Ciudad de México.– El Mundial 2026 no solo dejará derrama económica y turismo. También podría convertirse en un dolor de cabeza para miles de bares, restaurantes, hoteles y pequeños negocios en México, ante restricciones comerciales impulsadas por FIFA que limitarían la transmisión de partidos sin autorización especial.
Aunque millones de mexicanos verán los encuentros desde casa con servicios de televisión de paga o plataformas digitales, negocios que proyecten partidos para clientes podrían enfrentar sanciones si utilizan señales domésticas sin contar con permisos de exhibición comercial.
La medida ha comenzado a generar inconformidad entre comerciantes, quienes advierten que el torneo representa una oportunidad económica importante para restaurantes, cantinas, barberías, gimnasios y hoteles que acostumbran atraer clientes durante eventos deportivos internacionales.
Sin embargo, el esquema de derechos comerciales del Mundial establece que un negocio no puede simplemente encender una televisión y transmitir partidos como si estuviera en casa, ya que la exhibición pública puede considerarse uso comercial del contenido.

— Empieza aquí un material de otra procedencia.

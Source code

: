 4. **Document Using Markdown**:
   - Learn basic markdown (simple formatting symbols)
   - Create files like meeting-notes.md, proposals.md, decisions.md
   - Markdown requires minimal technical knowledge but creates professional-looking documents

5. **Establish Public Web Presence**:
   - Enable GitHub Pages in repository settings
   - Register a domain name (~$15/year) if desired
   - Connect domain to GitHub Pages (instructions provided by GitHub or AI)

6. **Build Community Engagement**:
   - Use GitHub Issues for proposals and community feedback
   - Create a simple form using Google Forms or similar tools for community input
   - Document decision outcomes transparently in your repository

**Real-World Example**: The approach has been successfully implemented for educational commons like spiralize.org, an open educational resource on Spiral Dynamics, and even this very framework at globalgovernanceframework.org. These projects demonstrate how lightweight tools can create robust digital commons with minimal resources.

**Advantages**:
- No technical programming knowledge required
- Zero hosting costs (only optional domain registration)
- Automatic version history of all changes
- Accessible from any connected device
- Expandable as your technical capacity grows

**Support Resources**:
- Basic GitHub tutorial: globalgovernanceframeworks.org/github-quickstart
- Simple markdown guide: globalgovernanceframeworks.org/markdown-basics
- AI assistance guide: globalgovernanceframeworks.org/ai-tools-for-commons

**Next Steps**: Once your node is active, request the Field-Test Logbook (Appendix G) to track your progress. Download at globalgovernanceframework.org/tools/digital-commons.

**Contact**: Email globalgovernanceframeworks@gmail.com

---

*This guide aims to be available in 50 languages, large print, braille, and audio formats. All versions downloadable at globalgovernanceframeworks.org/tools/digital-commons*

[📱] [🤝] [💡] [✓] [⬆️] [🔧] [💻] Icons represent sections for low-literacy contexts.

La advertencia no se limita a las transmisiones. Comerciantes también podrían enfrentar restricciones para utilizar logotipos, imágenes oficiales, trofeos, tipografías, nombres protegidos o publicidad relacionada con el Mundial y FIFA sin autorización.
Incluso promociones, decoración temática o publicidad que haga parecer que un establecimiento tiene relación oficial con el torneo podrían derivar en señalamientos por uso indebido de marca o asociación comercial no autorizada.
El tema aplica en todo México, no solo en ciudades sede del Mundial. Es decir, restaurantes y bares en destinos turísticos como Los Cabos, Cancún, Vallarta o cualquier municipio del país podrían verse obligados a revisar si sus contratos de televisión incluyen derechos de transmisión comercial.
Entre empresarios del sector restaurantero y turístico comienza a crecer la molestia ante reglas que consideran excesivas, al señalar que mientras el Mundial se promueve como una fiesta global, pequeños negocios podrían quedar limitados para aprovechar comercialmente uno de los eventos más importantes del planeta.
Hasta el momento, FIFA mantiene un estricto control global sobre los derechos audiovisuales y comerciales del torneo, uno de los modelos de negocio más protegidos dentro del deporte internacional.